Data entries:

--- START ---

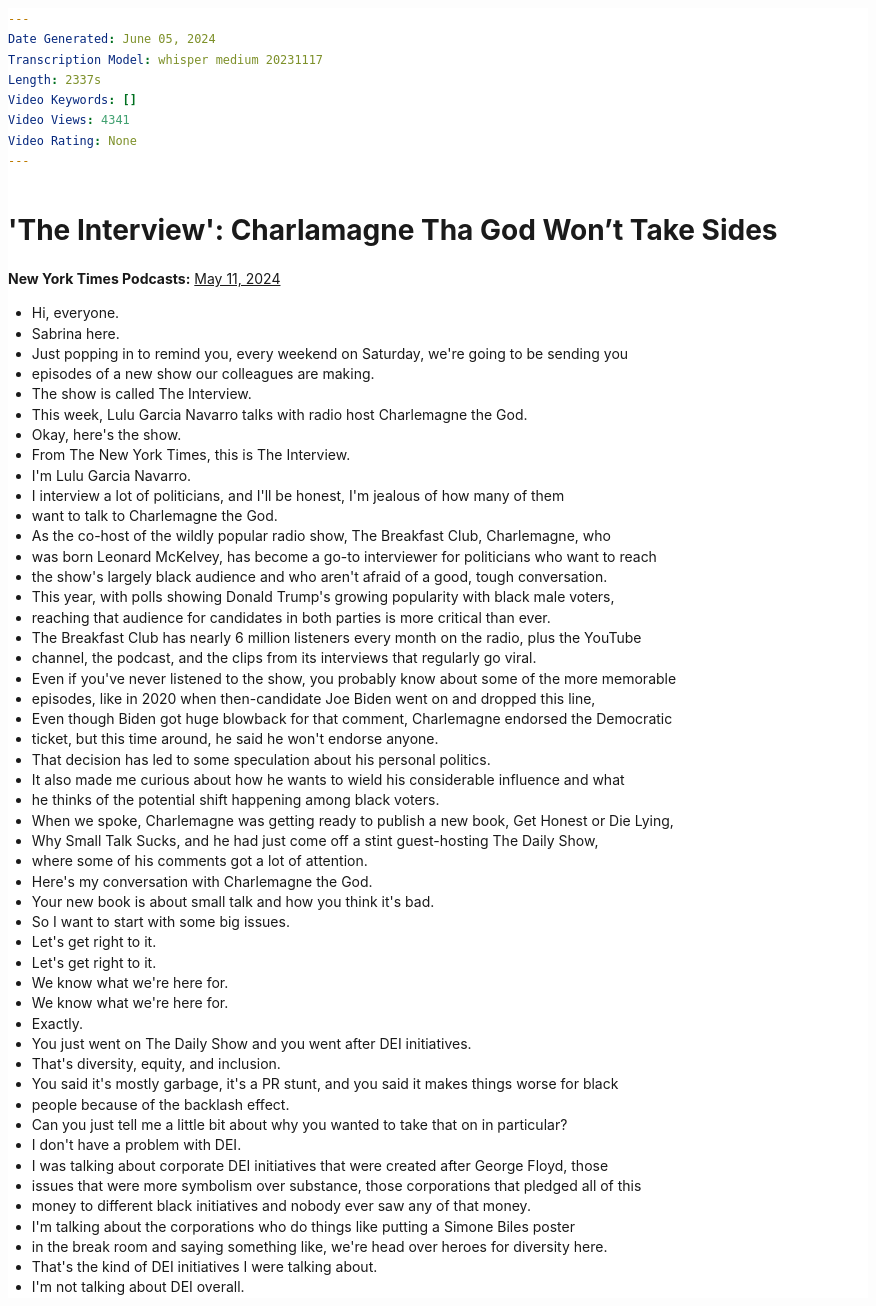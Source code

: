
 ```yaml
---
Date Generated: June 05, 2024
Transcription Model: whisper medium 20231117
Length: 2337s
Video Keywords: []
Video Views: 4341
Video Rating: None
---
```


# 'The Interview': Charlamagne Tha God Won’t Take Sides
**New York Times Podcasts:** [May 11, 2024](https://www.youtube.com/watch?v=VZdpv-MmwHs)
*  Hi, everyone.
*  Sabrina here.
*  Just popping in to remind you, every weekend on Saturday, we're going to be sending you
*  episodes of a new show our colleagues are making.
*  The show is called The Interview.
*  This week, Lulu Garcia Navarro talks with radio host Charlemagne the God.
*  Okay, here's the show.
*  From The New York Times, this is The Interview.
*  I'm Lulu Garcia Navarro.
*  I interview a lot of politicians, and I'll be honest, I'm jealous of how many of them
*  want to talk to Charlemagne the God.
*  As the co-host of the wildly popular radio show, The Breakfast Club, Charlemagne, who
*  was born Leonard McKelvey, has become a go-to interviewer for politicians who want to reach
*  the show's largely black audience and who aren't afraid of a good, tough conversation.
*  This year, with polls showing Donald Trump's growing popularity with black male voters,
*  reaching that audience for candidates in both parties is more critical than ever.
*  The Breakfast Club has nearly 6 million listeners every month on the radio, plus the YouTube
*  channel, the podcast, and the clips from its interviews that regularly go viral.
*  Even if you've never listened to the show, you probably know about some of the more memorable
*  episodes, like in 2020 when then-candidate Joe Biden went on and dropped this line,
*  Even though Biden got huge blowback for that comment, Charlemagne endorsed the Democratic
*  ticket, but this time around, he said he won't endorse anyone.
*  That decision has led to some speculation about his personal politics.
*  It also made me curious about how he wants to wield his considerable influence and what
*  he thinks of the potential shift happening among black voters.
*  When we spoke, Charlemagne was getting ready to publish a new book, Get Honest or Die Lying,
*  Why Small Talk Sucks, and he had just come off a stint guest-hosting The Daily Show,
*  where some of his comments got a lot of attention.
*  Here's my conversation with Charlemagne the God.
*  Your new book is about small talk and how you think it's bad.
*  So I want to start with some big issues.
*  Let's get right to it.
*  Let's get right to it.
*  We know what we're here for.
*  We know what we're here for.
*  Exactly.
*  You just went on The Daily Show and you went after DEI initiatives.
*  That's diversity, equity, and inclusion.
*  You said it's mostly garbage, it's a PR stunt, and you said it makes things worse for black
*  people because of the backlash effect.
*  Can you just tell me a little bit about why you wanted to take that on in particular?
*  I don't have a problem with DEI.
*  I was talking about corporate DEI initiatives that were created after George Floyd, those
*  issues that were more symbolism over substance, those corporations that pledged all of this
*  money to different black initiatives and nobody ever saw any of that money.
*  I'm talking about the corporations who do things like putting a Simone Biles poster
*  in the break room and saying something like, we're head over heroes for diversity here.
*  That's the kind of DEI initiatives I were talking about.
*  I'm not talking about DEI overall.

--- END ---

Copy every line of the records above that holds the word "corporations".

*  issues that were more symbolism over substance, those corporations that pledged all of this
*  I'm talking about the corporations who do things like putting a Simone Biles poster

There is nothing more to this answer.